Originally from Tucson, Arizona, Mike Silvers joined MIM as curator of education in 2024. He oversees the development and implementation of engaging, inquiry-based educational experiences for guests of all ages.
Silvers has a PhD in ethnomusicology from the University of California, Los Angeles. Before coming to MIM, he was an associate professor of ethnomusicology at the University of Illinois Urbana-Champaign for more than a decade. There, he served as chair of musicology and on the faculties of the Unit for Criticism and Interpretive Theory, the Women and Gender in Global Perspectives Program, the Lemann Center for Brazilian Studies, and the Center for Latin American Studies. Earlier in his career, he taught music at the Escuela Internacional Sampedrana in San Pedro Sula, Honduras.

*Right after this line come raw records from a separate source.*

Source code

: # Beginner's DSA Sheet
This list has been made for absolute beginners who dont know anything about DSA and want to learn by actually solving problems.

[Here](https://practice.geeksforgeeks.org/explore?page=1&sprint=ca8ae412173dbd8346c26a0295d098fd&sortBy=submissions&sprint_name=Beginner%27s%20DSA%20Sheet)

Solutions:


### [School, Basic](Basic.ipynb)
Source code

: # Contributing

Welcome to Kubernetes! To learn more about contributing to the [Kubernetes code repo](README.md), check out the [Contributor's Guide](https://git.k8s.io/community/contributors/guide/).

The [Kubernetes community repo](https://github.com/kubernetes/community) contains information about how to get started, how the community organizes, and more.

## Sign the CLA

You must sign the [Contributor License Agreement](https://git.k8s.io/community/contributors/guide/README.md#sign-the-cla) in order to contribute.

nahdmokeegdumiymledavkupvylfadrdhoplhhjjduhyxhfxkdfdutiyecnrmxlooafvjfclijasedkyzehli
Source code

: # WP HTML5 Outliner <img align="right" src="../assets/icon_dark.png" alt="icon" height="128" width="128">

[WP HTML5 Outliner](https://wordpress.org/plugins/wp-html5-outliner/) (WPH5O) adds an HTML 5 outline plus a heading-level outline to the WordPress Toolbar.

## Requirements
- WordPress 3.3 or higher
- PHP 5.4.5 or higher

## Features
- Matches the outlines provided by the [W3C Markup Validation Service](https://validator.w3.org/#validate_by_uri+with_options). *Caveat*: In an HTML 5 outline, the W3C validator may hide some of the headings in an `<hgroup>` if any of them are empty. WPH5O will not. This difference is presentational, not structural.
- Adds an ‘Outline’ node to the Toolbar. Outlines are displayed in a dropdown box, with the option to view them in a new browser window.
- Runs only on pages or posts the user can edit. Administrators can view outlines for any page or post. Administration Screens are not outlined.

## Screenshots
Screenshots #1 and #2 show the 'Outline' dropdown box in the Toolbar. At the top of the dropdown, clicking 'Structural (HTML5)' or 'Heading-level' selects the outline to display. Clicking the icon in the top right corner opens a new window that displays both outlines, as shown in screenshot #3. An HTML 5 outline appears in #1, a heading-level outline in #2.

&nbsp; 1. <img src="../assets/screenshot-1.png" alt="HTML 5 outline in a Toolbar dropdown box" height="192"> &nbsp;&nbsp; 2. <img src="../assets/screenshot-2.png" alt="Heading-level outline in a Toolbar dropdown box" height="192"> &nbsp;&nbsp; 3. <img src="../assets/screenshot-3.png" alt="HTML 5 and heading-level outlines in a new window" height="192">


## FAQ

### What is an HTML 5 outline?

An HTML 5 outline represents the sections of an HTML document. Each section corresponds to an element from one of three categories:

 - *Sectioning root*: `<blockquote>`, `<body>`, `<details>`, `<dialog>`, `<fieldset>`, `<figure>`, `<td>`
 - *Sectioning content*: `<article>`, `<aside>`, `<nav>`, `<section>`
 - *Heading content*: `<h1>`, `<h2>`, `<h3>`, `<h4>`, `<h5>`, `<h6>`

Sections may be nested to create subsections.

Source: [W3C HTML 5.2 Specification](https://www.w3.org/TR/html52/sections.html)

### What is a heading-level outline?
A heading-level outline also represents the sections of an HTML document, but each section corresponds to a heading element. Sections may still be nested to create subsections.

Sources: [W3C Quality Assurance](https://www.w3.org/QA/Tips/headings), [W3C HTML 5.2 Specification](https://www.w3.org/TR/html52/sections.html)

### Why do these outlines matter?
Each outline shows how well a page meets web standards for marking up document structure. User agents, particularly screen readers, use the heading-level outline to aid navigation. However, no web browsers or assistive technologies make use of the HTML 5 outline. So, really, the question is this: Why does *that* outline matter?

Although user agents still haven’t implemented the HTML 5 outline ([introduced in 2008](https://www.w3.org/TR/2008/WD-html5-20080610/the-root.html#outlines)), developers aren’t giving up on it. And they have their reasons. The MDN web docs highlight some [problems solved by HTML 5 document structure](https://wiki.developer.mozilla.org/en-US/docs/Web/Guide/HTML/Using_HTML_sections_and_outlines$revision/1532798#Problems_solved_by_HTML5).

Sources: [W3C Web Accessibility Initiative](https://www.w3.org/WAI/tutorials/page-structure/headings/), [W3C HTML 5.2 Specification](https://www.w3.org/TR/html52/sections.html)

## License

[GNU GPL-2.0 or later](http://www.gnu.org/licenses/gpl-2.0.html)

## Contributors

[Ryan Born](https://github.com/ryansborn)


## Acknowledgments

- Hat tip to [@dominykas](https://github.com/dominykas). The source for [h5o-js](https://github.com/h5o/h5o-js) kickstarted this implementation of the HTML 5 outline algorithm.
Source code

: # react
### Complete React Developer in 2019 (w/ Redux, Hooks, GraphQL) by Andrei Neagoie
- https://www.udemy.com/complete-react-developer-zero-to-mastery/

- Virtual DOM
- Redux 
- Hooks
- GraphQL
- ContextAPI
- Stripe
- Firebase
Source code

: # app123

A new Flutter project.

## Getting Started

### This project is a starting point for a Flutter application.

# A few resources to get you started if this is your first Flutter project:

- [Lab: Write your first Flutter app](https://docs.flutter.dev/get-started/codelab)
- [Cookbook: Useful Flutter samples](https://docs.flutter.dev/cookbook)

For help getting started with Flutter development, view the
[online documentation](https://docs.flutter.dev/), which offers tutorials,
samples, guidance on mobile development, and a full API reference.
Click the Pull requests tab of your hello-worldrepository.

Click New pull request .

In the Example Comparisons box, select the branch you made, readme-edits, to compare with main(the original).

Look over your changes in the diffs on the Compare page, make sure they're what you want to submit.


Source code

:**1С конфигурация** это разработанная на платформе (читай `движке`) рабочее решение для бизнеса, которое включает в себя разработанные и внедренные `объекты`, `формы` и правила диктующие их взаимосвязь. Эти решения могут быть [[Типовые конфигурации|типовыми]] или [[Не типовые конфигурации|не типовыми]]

Silvers has published and presented extensively about music, sustainability, and music education in international venues. His book, Voices of Drought: The Politics of Music and Environment in Northeastern Brazil, has been widely praised. He is a two-time Fulbright awardee, a fellow of the American Council of Learned Societies, and a recipient of the Andrew Carnegie Fellowship.
His ongoing project Madeira Que Cupim Não Rói is a web-based museum of traditional fiddlers (rabequeiros) and luthiers from the Brazilian state of Ceará and is a collaboration with the nonprofit Associação dos Voluntários para o Bem Comum, which documents and promotes traditional Brazilian culture.